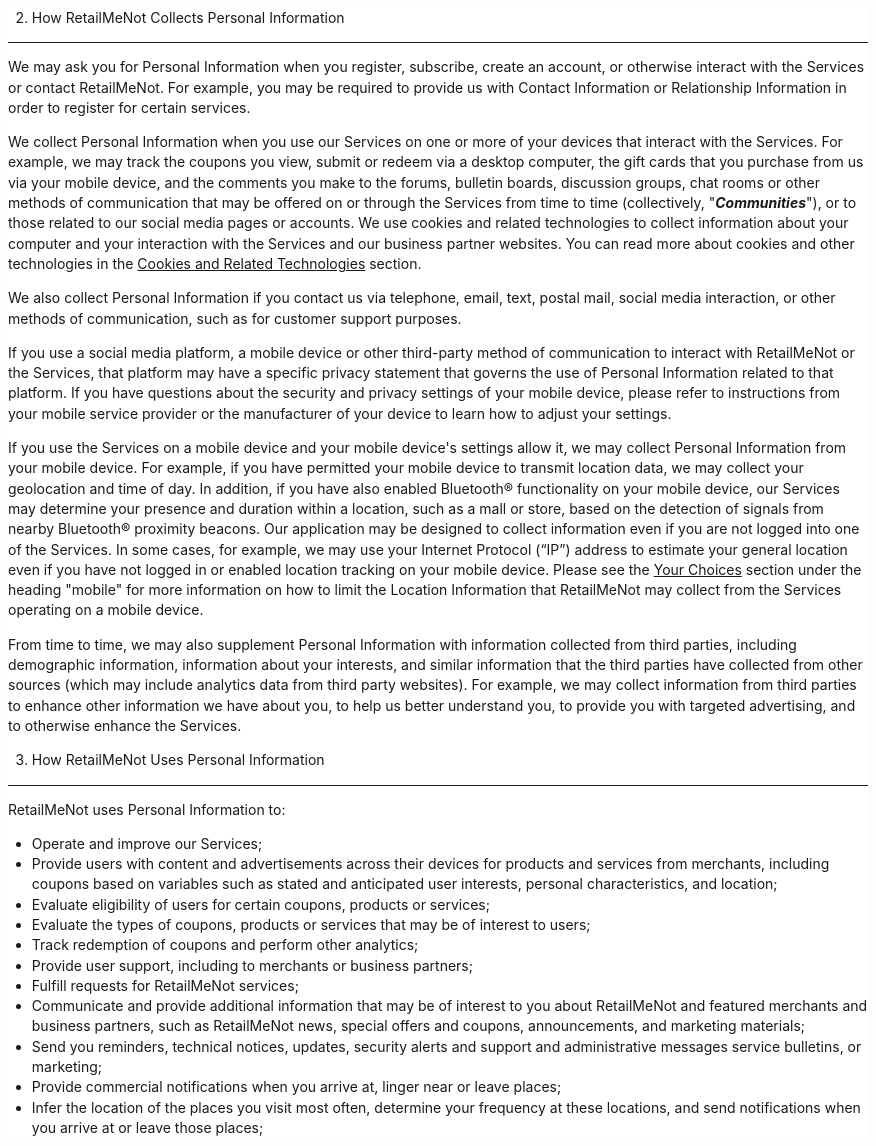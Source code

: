 2. How RetailMeNot Collects Personal Information
------------------------------------------------

We may ask you for Personal Information when you register, subscribe, create an account, or otherwise interact with the Services or contact RetailMeNot. For example, you may be required to provide us with Contact Information or Relationship Information in order to register for certain services.

We collect Personal Information when you use our Services on one or more of your devices that interact with the Services. For example, we may track the coupons you view, submit or redeem via a desktop computer, the gift cards that you purchase from us via your mobile device, and the comments you make to the forums, bulletin boards, discussion groups, chat rooms or other methods of communication that may be offered on or through the Services from time to time (collectively, "***Communities***"), or to those related to our social media pages or accounts. We use cookies and related technologies to collect information about your computer and your interaction with the Services and our business partner websites. You can read more about cookies and other technologies in the [Cookies and Related Technologies](#cookies-and-related-technologies) section.

We also collect Personal Information if you contact us via telephone, email, text, postal mail, social media interaction, or other methods of communication, such as for customer support purposes.

If you use a social media platform, a mobile device or other third-party method of communication to interact with RetailMeNot or the Services, that platform may have a specific privacy statement that governs the use of Personal Information related to that platform. If you have questions about the security and privacy settings of your mobile device, please refer to instructions from your mobile service provider or the manufacturer of your device to learn how to adjust your settings.

If you use the Services on a mobile device and your mobile device's settings allow it, we may collect Personal Information from your mobile device. For example, if you have permitted your mobile device to transmit location data, we may collect your geolocation and time of day. In addition, if you have also enabled Bluetooth® functionality on your mobile device, our Services may determine your presence and duration within a location, such as a mall or store, based on the detection of signals from nearby Bluetooth® proximity beacons. Our application may be designed to collect information even if you are not logged into one of the Services. In some cases, for example, we may use your Internet Protocol (“IP”) address to estimate your general location even if you have not logged in or enabled location tracking on your mobile device. Please see the [Your Choices](#your-choices) section under the heading "mobile" for more information on how to limit the Location Information that RetailMeNot may collect from the Services operating on a mobile device.

From time to time, we may also supplement Personal Information with information collected from third parties, including demographic information, information about your interests, and similar information that the third parties have collected from other sources (which may include analytics data from third party websites). For example, we may collect information from third parties to enhance other information we have about you, to help us better understand you, to provide you with targeted advertising, and to otherwise enhance the Services.

3. How RetailMeNot Uses Personal Information
--------------------------------------------

RetailMeNot uses Personal Information to:

-   Operate and improve our Services;
-   Provide users with content and advertisements across their devices for products and services from merchants, including coupons based on variables such as stated and anticipated user interests, personal characteristics, and location;
-   Evaluate eligibility of users for certain coupons, products or services;
-   Evaluate the types of coupons, products or services that may be of interest to users;
-   Track redemption of coupons and perform other analytics;
-   Provide user support, including to merchants or business partners;
-   Fulfill requests for RetailMeNot services;
-   Communicate and provide additional information that may be of interest to you about RetailMeNot and featured merchants and business partners, such as RetailMeNot news, special offers and coupons, announcements, and marketing materials;
-   Send you reminders, technical notices, updates, security alerts and support and administrative messages service bulletins, or marketing;
-   Provide commercial notifications when you arrive at, linger near or leave places;
-   Infer the location of the places you visit most often, determine your frequency at these locations, and send notifications when you arrive at or leave those places;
□ □ □ □ □ □ □
▶ _PROBLEM STATEMENT_
Exactly the lines from the one containing "bulletins, or marketing;" through the end of the listing should be reproduced, both ends included and nothing more.

▶ _EXERCISE ANSWER_
-   Send you reminders, technical notices, updates, security alerts and support and administrative messages service bulletins, or marketing;
-   Provide commercial notifications when you arrive at, linger near or leave places;
-   Infer the location of the places you visit most often, determine your frequency at these locations, and send notifications when you arrive at or leave those places;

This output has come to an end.